### TASK TO CARRY OUT
The answer must consist of every line from the data that holds "singular".

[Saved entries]

-=-=-=-=-

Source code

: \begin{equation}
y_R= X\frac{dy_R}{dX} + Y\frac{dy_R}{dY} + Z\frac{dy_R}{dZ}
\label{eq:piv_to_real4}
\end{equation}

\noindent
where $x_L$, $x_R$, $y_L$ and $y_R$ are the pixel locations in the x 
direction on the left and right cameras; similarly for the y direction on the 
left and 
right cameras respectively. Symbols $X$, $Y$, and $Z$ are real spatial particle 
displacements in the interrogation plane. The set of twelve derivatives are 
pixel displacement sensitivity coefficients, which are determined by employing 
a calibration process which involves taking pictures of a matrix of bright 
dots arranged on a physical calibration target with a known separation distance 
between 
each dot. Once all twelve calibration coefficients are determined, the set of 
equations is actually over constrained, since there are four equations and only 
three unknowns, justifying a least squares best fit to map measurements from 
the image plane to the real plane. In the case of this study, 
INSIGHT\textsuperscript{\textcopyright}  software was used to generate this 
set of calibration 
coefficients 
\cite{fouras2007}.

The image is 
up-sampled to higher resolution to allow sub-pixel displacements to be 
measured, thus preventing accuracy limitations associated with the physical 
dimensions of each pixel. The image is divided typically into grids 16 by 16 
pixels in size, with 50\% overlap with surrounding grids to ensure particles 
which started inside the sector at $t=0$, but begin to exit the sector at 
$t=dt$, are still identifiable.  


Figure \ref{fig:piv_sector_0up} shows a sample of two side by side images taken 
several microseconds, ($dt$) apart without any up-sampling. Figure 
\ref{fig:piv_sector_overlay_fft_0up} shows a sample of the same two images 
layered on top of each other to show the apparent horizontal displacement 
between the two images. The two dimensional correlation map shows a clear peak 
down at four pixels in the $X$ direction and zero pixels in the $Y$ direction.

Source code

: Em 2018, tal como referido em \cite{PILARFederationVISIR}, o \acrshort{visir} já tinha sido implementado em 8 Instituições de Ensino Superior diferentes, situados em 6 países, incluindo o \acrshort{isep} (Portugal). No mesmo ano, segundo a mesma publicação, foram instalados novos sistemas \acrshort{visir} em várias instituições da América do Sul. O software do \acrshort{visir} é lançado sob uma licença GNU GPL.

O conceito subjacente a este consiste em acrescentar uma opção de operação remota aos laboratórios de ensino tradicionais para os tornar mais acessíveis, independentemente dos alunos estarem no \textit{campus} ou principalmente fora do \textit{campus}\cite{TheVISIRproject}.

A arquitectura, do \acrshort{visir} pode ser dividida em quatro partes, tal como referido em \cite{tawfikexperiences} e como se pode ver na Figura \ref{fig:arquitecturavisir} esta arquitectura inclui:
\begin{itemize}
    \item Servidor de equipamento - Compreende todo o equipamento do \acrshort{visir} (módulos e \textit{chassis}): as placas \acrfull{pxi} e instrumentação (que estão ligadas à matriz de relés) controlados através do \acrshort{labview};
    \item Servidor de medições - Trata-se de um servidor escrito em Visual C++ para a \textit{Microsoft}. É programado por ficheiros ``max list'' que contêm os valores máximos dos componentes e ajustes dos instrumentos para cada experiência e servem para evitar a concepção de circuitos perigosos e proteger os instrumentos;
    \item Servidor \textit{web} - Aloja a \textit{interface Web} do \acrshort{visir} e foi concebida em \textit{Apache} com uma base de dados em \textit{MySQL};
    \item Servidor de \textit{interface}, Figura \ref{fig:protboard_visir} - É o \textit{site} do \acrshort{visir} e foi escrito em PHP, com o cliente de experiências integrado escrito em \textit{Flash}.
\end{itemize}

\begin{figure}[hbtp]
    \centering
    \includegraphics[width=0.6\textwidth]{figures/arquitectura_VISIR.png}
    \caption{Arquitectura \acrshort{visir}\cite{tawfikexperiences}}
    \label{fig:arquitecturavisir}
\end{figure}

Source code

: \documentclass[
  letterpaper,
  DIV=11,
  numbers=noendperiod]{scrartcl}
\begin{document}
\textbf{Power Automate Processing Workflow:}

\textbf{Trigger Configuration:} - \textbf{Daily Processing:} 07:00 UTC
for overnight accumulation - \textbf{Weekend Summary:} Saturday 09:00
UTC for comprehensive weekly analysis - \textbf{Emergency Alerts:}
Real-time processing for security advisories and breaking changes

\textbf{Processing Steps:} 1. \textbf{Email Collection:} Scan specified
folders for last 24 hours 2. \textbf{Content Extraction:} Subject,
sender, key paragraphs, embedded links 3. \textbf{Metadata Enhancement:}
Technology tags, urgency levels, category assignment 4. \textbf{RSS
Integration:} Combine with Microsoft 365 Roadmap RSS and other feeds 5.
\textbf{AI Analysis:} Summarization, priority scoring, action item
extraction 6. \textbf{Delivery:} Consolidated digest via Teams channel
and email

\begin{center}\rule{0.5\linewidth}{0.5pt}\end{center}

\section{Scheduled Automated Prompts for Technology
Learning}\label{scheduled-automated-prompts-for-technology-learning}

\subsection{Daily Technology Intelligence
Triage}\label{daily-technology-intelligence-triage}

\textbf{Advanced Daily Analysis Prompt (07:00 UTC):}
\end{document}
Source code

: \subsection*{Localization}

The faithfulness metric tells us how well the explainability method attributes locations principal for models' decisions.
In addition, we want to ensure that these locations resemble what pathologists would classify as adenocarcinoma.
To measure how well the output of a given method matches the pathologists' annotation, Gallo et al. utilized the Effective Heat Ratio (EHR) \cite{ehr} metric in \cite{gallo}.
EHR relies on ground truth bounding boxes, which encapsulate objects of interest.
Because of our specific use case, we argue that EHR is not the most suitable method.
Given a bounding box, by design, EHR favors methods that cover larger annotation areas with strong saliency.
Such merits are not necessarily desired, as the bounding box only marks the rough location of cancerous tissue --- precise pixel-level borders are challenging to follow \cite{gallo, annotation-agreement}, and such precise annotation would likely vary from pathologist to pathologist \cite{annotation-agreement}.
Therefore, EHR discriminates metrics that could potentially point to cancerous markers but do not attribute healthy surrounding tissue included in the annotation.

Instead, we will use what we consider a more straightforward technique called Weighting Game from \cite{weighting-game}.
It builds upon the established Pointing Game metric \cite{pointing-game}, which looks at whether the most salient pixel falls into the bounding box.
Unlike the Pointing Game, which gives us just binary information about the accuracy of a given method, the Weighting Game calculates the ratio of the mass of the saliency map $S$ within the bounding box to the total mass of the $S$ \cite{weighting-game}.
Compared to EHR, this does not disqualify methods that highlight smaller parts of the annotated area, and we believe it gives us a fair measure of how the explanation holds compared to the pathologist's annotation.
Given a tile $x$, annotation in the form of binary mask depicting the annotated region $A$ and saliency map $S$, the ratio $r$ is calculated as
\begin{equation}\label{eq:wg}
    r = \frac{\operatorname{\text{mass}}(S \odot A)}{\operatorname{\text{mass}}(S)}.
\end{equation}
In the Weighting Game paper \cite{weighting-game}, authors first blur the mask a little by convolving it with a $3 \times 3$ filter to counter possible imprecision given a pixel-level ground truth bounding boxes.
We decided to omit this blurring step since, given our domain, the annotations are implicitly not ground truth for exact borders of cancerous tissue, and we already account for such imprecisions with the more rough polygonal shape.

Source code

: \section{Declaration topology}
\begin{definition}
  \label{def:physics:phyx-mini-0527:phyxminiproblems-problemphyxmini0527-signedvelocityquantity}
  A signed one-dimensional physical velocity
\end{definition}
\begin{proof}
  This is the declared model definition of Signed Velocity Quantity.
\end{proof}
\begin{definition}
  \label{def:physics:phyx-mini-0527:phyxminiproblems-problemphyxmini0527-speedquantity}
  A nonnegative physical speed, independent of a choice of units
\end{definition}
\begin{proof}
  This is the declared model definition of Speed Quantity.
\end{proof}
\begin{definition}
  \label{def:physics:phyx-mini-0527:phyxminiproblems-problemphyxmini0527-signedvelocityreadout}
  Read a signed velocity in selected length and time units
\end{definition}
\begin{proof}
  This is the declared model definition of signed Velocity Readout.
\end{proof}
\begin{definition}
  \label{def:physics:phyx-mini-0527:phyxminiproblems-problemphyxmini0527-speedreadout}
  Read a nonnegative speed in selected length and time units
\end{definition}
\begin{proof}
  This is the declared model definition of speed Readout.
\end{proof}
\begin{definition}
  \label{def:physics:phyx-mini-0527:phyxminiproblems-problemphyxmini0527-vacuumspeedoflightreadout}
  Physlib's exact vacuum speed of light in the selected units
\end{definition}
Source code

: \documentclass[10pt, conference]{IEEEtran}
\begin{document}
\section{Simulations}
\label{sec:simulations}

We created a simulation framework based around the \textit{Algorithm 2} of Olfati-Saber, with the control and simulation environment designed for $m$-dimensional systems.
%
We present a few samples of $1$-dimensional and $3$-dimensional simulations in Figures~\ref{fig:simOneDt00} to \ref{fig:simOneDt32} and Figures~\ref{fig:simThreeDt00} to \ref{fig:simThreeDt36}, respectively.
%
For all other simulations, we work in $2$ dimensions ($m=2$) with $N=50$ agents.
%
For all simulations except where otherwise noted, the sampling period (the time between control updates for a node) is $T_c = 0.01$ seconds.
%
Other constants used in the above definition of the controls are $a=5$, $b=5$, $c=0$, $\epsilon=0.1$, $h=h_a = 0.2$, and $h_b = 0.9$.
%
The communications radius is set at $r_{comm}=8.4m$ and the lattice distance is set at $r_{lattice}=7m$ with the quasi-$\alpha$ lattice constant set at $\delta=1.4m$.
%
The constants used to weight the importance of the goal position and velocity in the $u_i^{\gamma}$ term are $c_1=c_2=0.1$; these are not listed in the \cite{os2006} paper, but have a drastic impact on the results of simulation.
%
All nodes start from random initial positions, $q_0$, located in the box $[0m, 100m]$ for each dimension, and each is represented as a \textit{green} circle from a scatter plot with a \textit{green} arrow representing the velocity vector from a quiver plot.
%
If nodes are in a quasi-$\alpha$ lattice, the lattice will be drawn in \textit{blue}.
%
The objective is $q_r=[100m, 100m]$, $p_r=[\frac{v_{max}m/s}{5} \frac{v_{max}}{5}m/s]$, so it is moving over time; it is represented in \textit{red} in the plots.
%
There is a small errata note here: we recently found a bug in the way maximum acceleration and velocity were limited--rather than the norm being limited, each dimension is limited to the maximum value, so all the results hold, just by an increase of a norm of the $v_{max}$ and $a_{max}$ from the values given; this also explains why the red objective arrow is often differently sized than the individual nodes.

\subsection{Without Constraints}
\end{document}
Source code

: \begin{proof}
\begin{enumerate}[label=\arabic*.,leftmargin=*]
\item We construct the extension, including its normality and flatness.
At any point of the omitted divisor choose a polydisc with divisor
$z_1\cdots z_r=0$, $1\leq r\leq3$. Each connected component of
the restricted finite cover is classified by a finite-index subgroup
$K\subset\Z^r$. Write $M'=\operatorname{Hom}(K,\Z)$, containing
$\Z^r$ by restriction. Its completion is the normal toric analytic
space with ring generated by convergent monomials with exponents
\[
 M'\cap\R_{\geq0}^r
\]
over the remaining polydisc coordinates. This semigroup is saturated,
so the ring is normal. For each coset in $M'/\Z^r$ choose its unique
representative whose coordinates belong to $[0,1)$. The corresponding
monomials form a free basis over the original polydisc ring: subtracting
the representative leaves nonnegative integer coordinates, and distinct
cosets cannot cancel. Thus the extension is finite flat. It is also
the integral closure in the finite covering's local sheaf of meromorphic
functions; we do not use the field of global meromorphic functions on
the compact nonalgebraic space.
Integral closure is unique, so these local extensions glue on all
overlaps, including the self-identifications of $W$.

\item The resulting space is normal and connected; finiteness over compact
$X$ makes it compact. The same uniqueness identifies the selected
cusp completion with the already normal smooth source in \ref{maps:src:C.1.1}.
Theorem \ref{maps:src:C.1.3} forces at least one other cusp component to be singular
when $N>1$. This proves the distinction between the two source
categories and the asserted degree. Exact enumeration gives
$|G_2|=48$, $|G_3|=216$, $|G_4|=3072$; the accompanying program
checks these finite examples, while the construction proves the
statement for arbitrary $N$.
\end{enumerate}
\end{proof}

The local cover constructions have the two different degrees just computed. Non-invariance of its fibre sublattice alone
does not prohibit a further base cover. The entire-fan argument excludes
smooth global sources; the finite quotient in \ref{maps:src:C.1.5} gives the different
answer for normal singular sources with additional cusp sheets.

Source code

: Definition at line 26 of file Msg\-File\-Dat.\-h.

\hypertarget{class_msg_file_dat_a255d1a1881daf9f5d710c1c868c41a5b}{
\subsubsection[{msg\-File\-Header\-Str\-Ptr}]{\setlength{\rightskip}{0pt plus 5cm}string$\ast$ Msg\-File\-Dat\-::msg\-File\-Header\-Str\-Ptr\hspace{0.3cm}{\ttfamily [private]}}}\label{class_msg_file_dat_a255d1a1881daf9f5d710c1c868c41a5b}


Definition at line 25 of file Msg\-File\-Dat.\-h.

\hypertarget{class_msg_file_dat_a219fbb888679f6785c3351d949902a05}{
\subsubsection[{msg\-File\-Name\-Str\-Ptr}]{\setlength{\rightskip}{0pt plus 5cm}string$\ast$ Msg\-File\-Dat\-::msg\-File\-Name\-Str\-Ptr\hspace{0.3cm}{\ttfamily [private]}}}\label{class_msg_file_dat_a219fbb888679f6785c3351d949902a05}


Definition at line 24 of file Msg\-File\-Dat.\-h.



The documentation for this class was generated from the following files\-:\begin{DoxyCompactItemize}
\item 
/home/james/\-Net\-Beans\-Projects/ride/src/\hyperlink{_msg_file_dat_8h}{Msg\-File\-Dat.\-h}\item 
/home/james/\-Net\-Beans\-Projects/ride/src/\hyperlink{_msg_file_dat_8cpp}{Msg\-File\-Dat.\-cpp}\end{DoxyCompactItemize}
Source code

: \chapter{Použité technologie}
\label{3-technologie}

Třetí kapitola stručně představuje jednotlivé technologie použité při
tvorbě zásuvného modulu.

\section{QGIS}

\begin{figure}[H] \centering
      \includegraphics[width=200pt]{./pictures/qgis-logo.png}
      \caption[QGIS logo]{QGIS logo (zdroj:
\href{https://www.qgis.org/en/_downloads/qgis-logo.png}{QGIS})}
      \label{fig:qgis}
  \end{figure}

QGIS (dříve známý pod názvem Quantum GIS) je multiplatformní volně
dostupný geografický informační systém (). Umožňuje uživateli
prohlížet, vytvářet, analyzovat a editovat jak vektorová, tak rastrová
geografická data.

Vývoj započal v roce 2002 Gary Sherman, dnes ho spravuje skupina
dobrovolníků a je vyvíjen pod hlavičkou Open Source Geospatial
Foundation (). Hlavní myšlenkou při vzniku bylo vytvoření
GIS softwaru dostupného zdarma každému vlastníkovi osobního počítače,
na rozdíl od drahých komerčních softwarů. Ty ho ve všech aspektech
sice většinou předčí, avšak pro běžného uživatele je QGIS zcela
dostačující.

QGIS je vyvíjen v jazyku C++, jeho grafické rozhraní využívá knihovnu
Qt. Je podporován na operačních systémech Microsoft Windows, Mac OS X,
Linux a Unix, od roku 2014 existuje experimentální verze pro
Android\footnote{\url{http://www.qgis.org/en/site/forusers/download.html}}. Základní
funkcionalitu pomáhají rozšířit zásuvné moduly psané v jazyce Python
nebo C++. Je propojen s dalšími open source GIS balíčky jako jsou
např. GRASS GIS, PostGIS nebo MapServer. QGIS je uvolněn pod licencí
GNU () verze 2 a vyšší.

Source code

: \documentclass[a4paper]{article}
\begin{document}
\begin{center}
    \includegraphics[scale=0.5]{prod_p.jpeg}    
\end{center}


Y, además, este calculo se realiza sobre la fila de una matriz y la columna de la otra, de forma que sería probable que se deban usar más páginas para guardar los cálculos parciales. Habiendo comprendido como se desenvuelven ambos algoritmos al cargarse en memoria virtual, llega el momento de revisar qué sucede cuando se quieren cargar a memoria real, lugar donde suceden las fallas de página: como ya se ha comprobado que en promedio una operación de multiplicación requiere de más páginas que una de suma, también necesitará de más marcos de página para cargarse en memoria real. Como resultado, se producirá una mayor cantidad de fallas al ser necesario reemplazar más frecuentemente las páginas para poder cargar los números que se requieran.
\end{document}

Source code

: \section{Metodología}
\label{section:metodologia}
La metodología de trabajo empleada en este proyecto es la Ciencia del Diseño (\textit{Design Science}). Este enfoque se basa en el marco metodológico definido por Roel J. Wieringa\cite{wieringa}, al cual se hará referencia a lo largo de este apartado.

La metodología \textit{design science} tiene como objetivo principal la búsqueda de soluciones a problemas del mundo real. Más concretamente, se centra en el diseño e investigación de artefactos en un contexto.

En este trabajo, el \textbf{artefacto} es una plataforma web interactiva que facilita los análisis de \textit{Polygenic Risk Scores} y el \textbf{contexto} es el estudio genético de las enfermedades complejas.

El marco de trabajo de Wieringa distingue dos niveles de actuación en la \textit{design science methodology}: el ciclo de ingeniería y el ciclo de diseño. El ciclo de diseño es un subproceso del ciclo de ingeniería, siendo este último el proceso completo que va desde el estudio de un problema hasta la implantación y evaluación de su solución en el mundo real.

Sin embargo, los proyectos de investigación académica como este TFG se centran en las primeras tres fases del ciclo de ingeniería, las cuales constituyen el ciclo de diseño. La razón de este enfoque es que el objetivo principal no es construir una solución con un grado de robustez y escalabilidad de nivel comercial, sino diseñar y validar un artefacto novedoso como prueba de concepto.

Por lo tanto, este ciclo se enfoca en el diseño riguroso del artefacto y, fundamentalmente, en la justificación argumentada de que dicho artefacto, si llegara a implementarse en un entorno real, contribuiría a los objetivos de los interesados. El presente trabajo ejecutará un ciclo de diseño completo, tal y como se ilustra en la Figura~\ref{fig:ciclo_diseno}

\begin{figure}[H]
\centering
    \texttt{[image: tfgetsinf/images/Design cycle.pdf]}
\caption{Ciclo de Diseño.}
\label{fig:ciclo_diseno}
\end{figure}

-=-=-=-=-

### RESPONSE BELOW
Theorem \ref{maps:src:C.1.3} forces at least one other cusp component to be singular
answer for normal singular sources with additional cusp sheets.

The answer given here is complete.